当記事は「東洋経済ONLINE」の提供記事です。元記事はこちら。 店主自ら選んだ本を並べ、多様なスタイルで営業する小さな本屋が人気だ。東京都台東区にある「Readin’ Writin’ BOOKSTORE(リーディンライティン ブックストア)」もその一つ。店主の落合博さん(63)は58歳で大手新聞社を退職し、この店を開いた。
退職目前、送別会の翌日、生まれて初めて髪の毛を金髪にした。以来、いろいろな髪色を試しつつ、京都のテキスタイルブランドが作るカラフルなシャツをまとって店頭に立つ。開店から4年、落合さんの表情は実に明るく、楽しげだ。
実は落合さん、本屋を開くのは長年の夢だったわけではないし、とくに本好きや読書家でもないそうだ。ではなぜ定年直前の58歳で会社を辞め本屋を開いたのだろうか。
65歳からの人生に思いをはせて
落合さんにとって、新聞記者は憧れの職業だった。

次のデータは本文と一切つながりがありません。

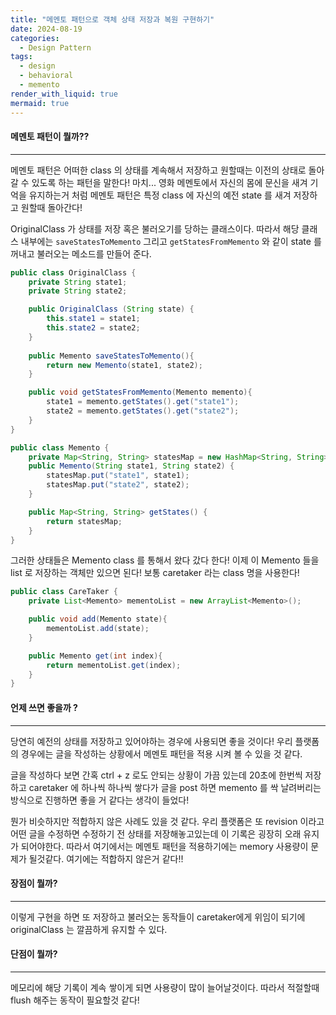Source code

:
 ```yaml
---
title: "메멘토 패턴으로 객체 상태 저장과 복원 구현하기"
date: 2024-08-19
categories:
  - Design Pattern
tags:
  - design
  - behavioral
  - memento
render_with_liquid: true
mermaid: true
---
```

#### 메멘토 패턴이 뭘까??
---
메멘토 패턴은 어떠한 class 의 상태를 계속해서 저장하고 원할때는 이전의 상태로 돌아 갈 수 있도록 하는 패턴을 말한다! 마치... 영화 메멘토에서 자신의 몸에 문신을 새겨 기억을 유지하는거 처럼 메멘토 패턴은 특정 class 에 자신의 예전 state 를 새겨 저장하고 원할때 돌아간다!

OriginalClass 가 상태를 저장 혹은 불러오기를 당하는 클래스이다. 따라서 해당 클래스 내부에는 `saveStatesToMemento` 그리고 `getStatesFromMemento` 와 같이 state 를 꺼내고 불러오는 메소드를 만들어 준다.

```java
public class OriginalClass {
    private String state1;
    private String state2;

	public OriginalClass (String state) {
		this.state1 = state1;
		this.state2 = state2;
	}
	
    public Memento saveStatesToMemento(){
        return new Memento(state1, state2);
    }

    public void getStatesFromMemento(Memento memento){
        state1 = memento.getStates().get("state1");
        state2 = memento.getStates().get("state2");
    }
}

public class Memento {
	private Map<String, String> statesMap = new HashMap<String, String>();
	public Memento(String state1, String state2) {
		statesMap.put("state1", state1);
		statesMap.put("state2", state2);
	}	

	public Map<String, String> getStates() {
		return statesMap;
	}
}
```

그러한 상태들은 Memento class 를 통해서 왔다 갔다 한다! 이제 이 Memento 들을 list 로 저장하는 객체만 있으면 된다! 보통 caretaker 라는 class 명을 사용한다!

```java
public class CareTaker {
    private List<Memento> mementoList = new ArrayList<Memento>();

    public void add(Memento state){
        mementoList.add(state);
    }

    public Memento get(int index){
        return mementoList.get(index);
    }
}
```

#### 언제 쓰면 좋을까 ?
---
당연히 예전의 상태를 저장하고 있어야하는 경우에 사용되면 좋을 것이다! 우리 플랫폼의 경우에는 글을 작성하는 상황에서 메멘토 패턴을 적용 시켜 볼 수 있을 것 같다. 

글을 작성하다 보면 간혹 ctrl + z 로도 안되는 상황이 가끔 있는데 20초에 한번씩 저장하고 caretaker 에 하나씩 하나씩 쌓다가 글을 post 하면 memento 를 싹 날려버리는 방식으로 진행하면 좋을 거 같다는 생각이 들었다!

뭔가 비슷하지만 적합하지 않은 사례도 있을 것 같다. 우리 플랫폼은 또 revision 이라고 어떤 글을 수정하면 수정하기 전 상태를 저장해놓고있는데 이 기록은 굉장히 오래 유지가 되어야한다. 따라서 여기에서는 메멘토 패턴을 적용하기에는 memory 사용량이 문제가 될것같다. 여기에는 적합하지 않은거 같다!!

#### 장점이 뭘까?
---
이렇게 구현을 하면 또 저장하고 불러오는 동작들이 caretaker에게 위임이 되기에 originalClass 는 깔끔하게 유지할 수 있다.

#### 단점이 뭘까?
---
메모리에 해당 기록이 계속 쌓이게 되면 사용량이 많이 늘어날것이다. 따라서 적절할때 flush 해주는 동작이 필요할것 같다!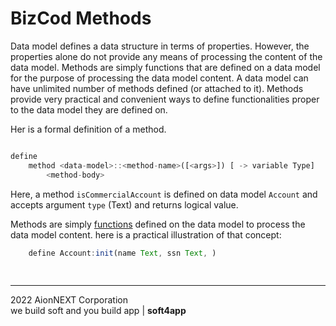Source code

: # BizCod Methods

Data model defines a data structure in terms of properties. However, the properties alone do not provide any means of processing the content of the data model. Methods are simply functions that are defined on a data model for the purpose of processing the data model content. A data model can have unlimited number of methods defined (or attached to it). Methods provide very practical and convenient ways to define functionalities proper to the data model they are defined on.

Her is a formal definition of a method.

```js

define 
    method <data-model>::<method-name>([<args>]) [ -> variable Type] 
        <method-body>

```

Here, a method `isCommercialAccount` is defined on data model `Account` and accepts argument `type` (Text) and returns logical value.

Methods are simply [functions](Function.md) defined on the data model to process the data model content. here is a practical illustration of that concept:

```js
    define Account:init(name Text, ssn Text, )  
        
    
```


____________________
2022 AionNEXT Corporation<br>
we build soft and you build app | <b>soft4app</b>

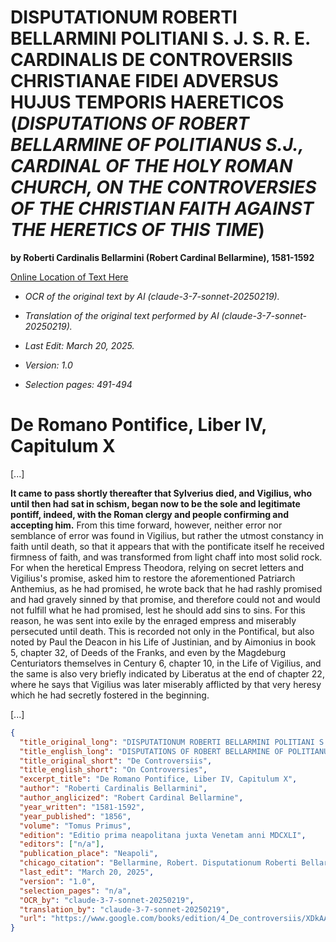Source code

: # DISPUTATIONUM ROBERTI BELLARMINI POLITIANI S. J. S. R. E. CARDINALIS DE CONTROVERSIIS CHRISTIANAE FIDEI ADVERSUS HUJUS TEMPORIS HAERETICOS (*DISPUTATIONS OF ROBERT BELLARMINE OF POLITIANUS S.J., CARDINAL OF THE HOLY ROMAN CHURCH, ON THE CONTROVERSIES OF THE CHRISTIAN FAITH AGAINST THE HERETICS OF THIS TIME*)

**by Roberti Cardinalis Bellarmini (Robert Cardinal Bellarmine), 1581-1592**

[Online Location of Text Here](https://www.google.com/books/edition/4_De_controversiis/XDkAAAAAYAAJ?hl=en&gbpv=1&pg=PA491&printsec=frontcover)

- *OCR of the original text by AI (claude-3-7-sonnet-20250219).*

- *Translation of the original text performed by AI (claude-3-7-sonnet-20250219).*

- *Last Edit: March 20, 2025.*

- *Version: 1.0*

- *Selection pages: 491-494*

# De Romano Pontifice, Liber IV, Capitulum X

[...]

**It came to pass shortly thereafter that Sylverius died, and Vigilius, who until then had sat in schism, began now to be the sole and legitimate pontiff, indeed, with the Roman clergy and people confirming and accepting him.** From this time forward, however, neither error nor semblance of error was found in Vigilius, but rather the utmost constancy in faith until death, so that it appears that with the pontificate itself he received firmness of faith, and was transformed from light chaff into most solid rock. For when the heretical Empress Theodora, relying on secret letters and Vigilius's promise, asked him to restore the aforementioned Patriarch Anthemius, as he had promised, he wrote back that he had rashly promised and had gravely sinned by that promise, and therefore could not and would not fulfill what he had promised, lest he should add sins to sins. For this reason, he was sent into exile by the enraged empress and miserably persecuted until death. This is recorded not only in the Pontifical, but also noted by Paul the Deacon in his Life of Justinian, and by Aimonius in book 5, chapter 32, of Deeds of the Franks, and even by the Magdeburg Centuriators themselves in Century 6, chapter 10, in the Life of Vigilius, and the same is also very briefly indicated by Liberatus at the end of chapter 22, where he says that Vigilius was later miserably afflicted by that very heresy which he had secretly fostered in the beginning.

[...]

```json
{
  "title_original_long": "DISPUTATIONUM ROBERTI BELLARMINI POLITIANI S. J. S. R. E. CARDINALIS DE CONTROVERSIIS CHRISTIANAE FIDEI ADVERSUS HUJUS TEMPORIS HAERETICOS",
  "title_english_long": "DISPUTATIONS OF ROBERT BELLARMINE OF POLITIANUS S.J., CARDINAL OF THE HOLY ROMAN CHURCH, ON THE CONTROVERSIES OF THE CHRISTIAN FAITH AGAINST THE HERETICS OF THIS TIME",
  "title_original_short": "De Controversiis",
  "title_english_short": "On Controversies",
  "excerpt_title": "De Romano Pontifice, Liber IV, Capitulum X",
  "author": "Roberti Cardinalis Bellarmini",
  "author_anglicized": "Robert Cardinal Bellarmine",
  "year_written": "1581-1592",
  "year_published": "1856",
  "volume": "Tomus Primus",
  "edition": "Editio prima neapolitana juxta Venetam anni MDCXLI",
  "editors": ["n/a"],
  "publication_place": "Neapoli",
  "chicago_citation": "Bellarmine, Robert. Disputationum Roberti Bellarmini Politiani S. J. S. R. E. Cardinalis De Controversiis Christianae Fidei Adversus Hujus Temporis Haereticos, Tomus Primus. Neapoli: Apud Josephum Giuliano Editorem, 1856.",
  "last_edit": "March 20, 2025",
  "version": "1.0",
  "selection_pages": "n/a",
  "OCR_by": "claude-3-7-sonnet-20250219",
  "translation_by": "claude-3-7-sonnet-20250219",
  "url": "https://www.google.com/books/edition/4_De_controversiis/XDkAAAAAYAAJ?hl=en&gbpv=1&pg=PA491&printsec=frontcover"
}
```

読売新聞大阪本社、『トライアスロンJAPAN』を発行していたランナーズ(現アールビーズ)、毎日新聞社と渡り歩き、主にスポーツを担当。53歳からは論説委員として、社説を書いた。
しかし60歳で定年を迎え、65歳まで再雇用で働く人生を良しとするのかどうか。55歳を過ぎてから、考えるようになった。

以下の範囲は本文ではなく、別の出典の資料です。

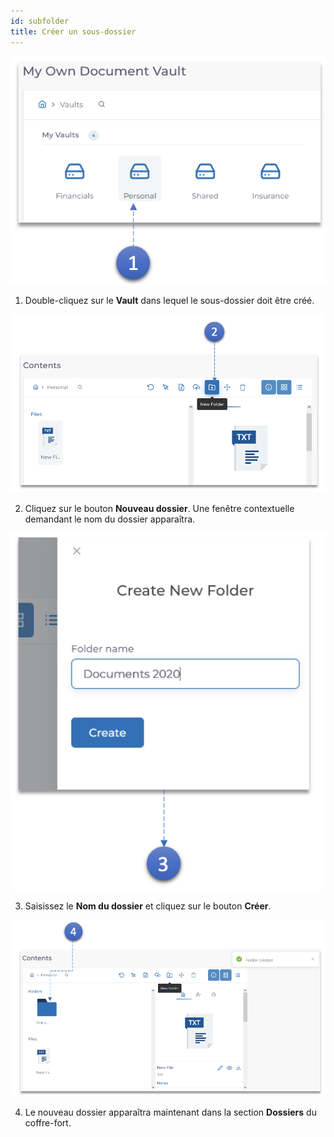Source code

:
 ```yaml
---
id: subfolder
title: Créer un sous-dossier
---
```


![subfolder-1](../static/img/subfolder-1.png)

1. Double-cliquez sur le **Vault** dans lequel le sous-dossier doit être créé.

![subfolder-2](../static/img/subfolder-2.png)

2. Cliquez sur le bouton **Nouveau dossier**. Une fenêtre contextuelle demandant le nom du dossier apparaîtra.

![subfolder-3](../static/img/subfolder-3.png)

3. Saisissez le **Nom du dossier** et cliquez sur le bouton **Créer**.

![subfolder-4](../static/img/subfolder-4.png)

4. Le nouveau dossier apparaîtra maintenant dans la section **Dossiers** du coffre-fort.

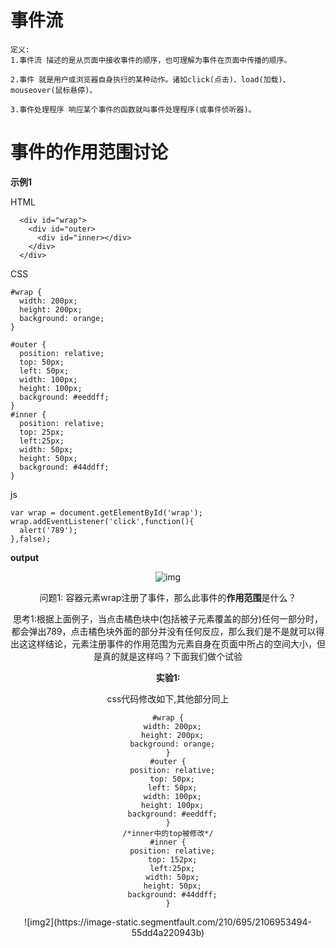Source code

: # 事件流
  ```
  定义:
  1.事件流 描述的是从页面中接收事件的顺序，也可理解为事件在页面中传播的顺序。
  
  2.事件 就是用户或浏览器自身执行的某种动作。诸如click(点击)、load(加载)、mouseover(鼠标悬停)。
  
  3.事件处理程序 响应某个事件的函数就叫事件处理程序(或事件侦听器)。
  ```
  
# 事件的作用范围讨论

  **示例1**

  HTML
  ```
    <div id="wrap">
      <div id="outer>
        <div id="inner></div>
      </div>
    </div>
  ```
  CSS
  ```
  #wrap {
    width: 200px;
    height: 200px;
    background: orange;
  }
  
  #outer {
    position: relative;
    top: 50px;
    left: 50px;
    width: 100px;
    height: 100px;
    background: #eeddff;
}
  #inner {
    position: relative;
    top: 25px;
    left:25px;
    width: 50px;
    height: 50px;
    background: #44ddff;
  }
  ```
  
  js
 
  ```
  var wrap = document.getElementById('wrap');
  wrap.addEventListener('click',function(){
    alert('789');
  },false);
  ```
  
  **output**
    <div align=center>![img](https://image-static.segmentfault.com/152/073/1520733268-55dd228c67579_articlex)
  
  问题1: 容器元素wrap注册了事件，那么此事件的**作用范围**是什么？
  
  思考1:根据上面例子，当点击橘色块中(包括被子元素覆盖的部分)任何一部分时，都会弹出789，点击橘色块外面的部分并没有任何反应，那么我们是不是就可以得出这这样结论，元素注册事件的作用范围为元素自身在页面中所占的空间大小，但是真的就是这样吗？下面我们做个试验
  
  **实验1:**
  
  css代码修改如下,其他部分同上
  
  ```
  #wrap {
    width: 200px;
    height: 200px;
    background: orange;
  }
  #outer {
    position: relative;
    top: 50px;
    left: 50px;
    width: 100px;
    height: 100px;
    background: #eeddff;
  }
  /*inner中的top被修改*/
  #inner {
    position: relative;
    top: 152px;
    left:25px;
    width: 50px;
    height: 50px;
    background: #44ddff;
  }
  ```
  
  <div align=center>![img2](https://image-static.segmentfault.com/210/695/2106953494-55dd4a220943b)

定年後、嘱託記者として再雇用されても、どのような仕事を担当するのかはわからない。55歳を過ぎてからは部長職待遇でなくなったうえ、嘱託記者ではさらに給与が下がることもわかっていた。
一方、50代で走ることを始め、ハーフマラソンやフルマラソン、時には柴又100キロウルトラマラソンも完走した。体のコンディションはよく、「まだまだやれる」気力があった。しかも17歳年下の妻との間に、55歳で授かった子どもがいる。自分が65歳になったとき、子どもはまだ小学生だ。
「人生は長い。65歳まで再雇用されたとして、そのあと何をして過ごすのか。朝からコーヒーショップ? 図書館?僕はみじんもそんな毎日は考えられなかった」。

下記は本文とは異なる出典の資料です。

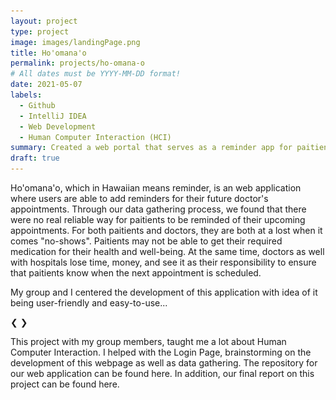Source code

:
 ```yaml
---
layout: project
type: project
image: images/landingPage.png
title: Ho'omana'o
permalink: projects/ho-omana-o
# All dates must be YYYY-MM-DD format!
date: 2021-05-07
labels:
  - Github
  - IntelliJ IDEA
  - Web Development
  - Human Computer Interaction (HCI)
summary: Created a web portal that serves as a reminder app for paitients to record their upcoming appointments.
draft: true
---
```


Ho'omana'o, which in Hawaiian means reminder, is an web application where users are able to add reminders for their future doctor's appointments. Through our data gathering process, we found that there were no real reliable way for paitients to be reminded of their upcoming appointments. For both paitients and doctors, they are both at a lost when it comes "no-shows". Paitients may not be able to get their required medication for their health and well-being. At the same time, doctors as well with hospitals lose time, money, and see it as their responsibility to ensure that paitients know when the next appointment is scheduled.

My group and I centered the development of this application with idea of it being user-friendly and easy-to-use...

<div class="ui container">
  <div style='display:none'>
    <img class="ui image" src="../images/landingPage.png" style="width:100%">
  </div>
  <div style='display:none'>
    <img class="ui image" src="../images/loginPage.png" style="width:100%">
  </div>
  <div style='display:none'>
    <img class="ui image" src="../images/calendarPage.png" style="width:100%">
  </div>
  
  <a>&#10094;</a>
  <a>&#10095;</a>
</div>

This project with my group members, taught me a lot about Human Computer Interaction. I helped with the Login Page, brainstorming on the development of this webpage as well as data gathering. The repository for our web application can be found here. In addition, our final report on this project can be found here.
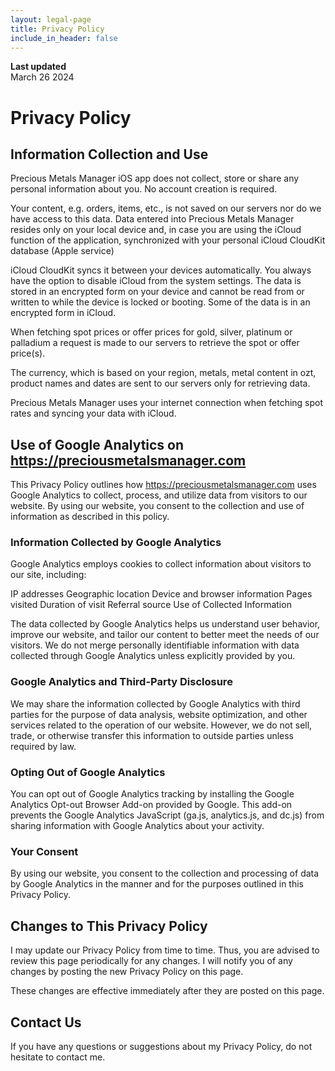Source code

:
```yaml
---
layout: legal-page
title: Privacy Policy
include_in_header: false
---
```


**Last updated**  
March 26 2024

# Privacy Policy

## Information Collection and Use

Precious Metals Manager iOS app does not collect, store or share any personal information about you. 
No account creation is required.

Your content, e.g. orders, items, etc., is not saved on our servers nor do we have access to this data. 
Data entered into Precious Metals Manager resides only on your local device and, in case you are using 
the iCloud function of the application, synchronized with your personal iCloud CloudKit database (Apple service)

iCloud CloudKit syncs it between your devices automatically. You always have the option to disable iCloud 
from the system settings. The data is stored in an encrypted form on your device and cannot be read from 
or written to while the device is locked or booting. Some of the data is in an encrypted form in iCloud.

When fetching spot prices or offer prices for gold, silver, platinum or palladium a request is made to our servers to retrieve the spot or offer price(s).

The currency, which is based on your region, metals, metal content in ozt, product names and dates are sent to our servers only for retrieving data.

Precious Metals Manager uses your internet connection when fetching spot rates and syncing your data with iCloud.

## Use of Google Analytics on https://preciousmetalsmanager.com

This Privacy Policy outlines how https://preciousmetalsmanager.com uses Google Analytics to collect, process, and utilize data from visitors to our website. By using our website, you consent to the collection and use of information as described in this policy.

### Information Collected by Google Analytics

Google Analytics employs cookies to collect information about visitors to our site, including:

IP addresses
Geographic location
Device and browser information
Pages visited
Duration of visit
Referral source
Use of Collected Information

The data collected by Google Analytics helps us understand user behavior, improve our website, and tailor our content to better meet the needs of our visitors. We do not merge personally identifiable information with data collected through Google Analytics unless explicitly provided by you.

### Google Analytics and Third-Party Disclosure

We may share the information collected by Google Analytics with third parties for the purpose of data analysis, website optimization, and other services related to the operation of our website. However, we do not sell, trade, or otherwise transfer this information to outside parties unless required by law.

### Opting Out of Google Analytics

You can opt out of Google Analytics tracking by installing the Google Analytics Opt-out Browser Add-on provided by Google. This add-on prevents the Google Analytics JavaScript (ga.js, analytics.js, and dc.js) from sharing information with Google Analytics about your activity.

### Your Consent

By using our website, you consent to the collection and processing of data by Google Analytics in the manner and for the purposes outlined in this Privacy Policy.

## Changes to This Privacy Policy

I may update our Privacy Policy from time to time. Thus, you are advised to review this page periodically for any changes. I will notify you of any changes by posting the new Privacy Policy on this page. 

These changes are effective immediately after they are posted on this page.

## Contact Us

If you have any questions or suggestions about my Privacy Policy, do not hesitate to contact me.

65歳になった時点で、新聞記者のキャリアを生かせる新しい仕事は想像がつかなかった。でも何かしら仕事は続けたい。それなら65歳を待たず、体力も気力もあるうちに新しい挑戦をしたほうがいいのではないか。論説委員は自分のカラーを出しつつ、十分やった実感はある。「そろそろ若い人に譲ってもいいのでは」。いつまでも居座るつもりはなかった。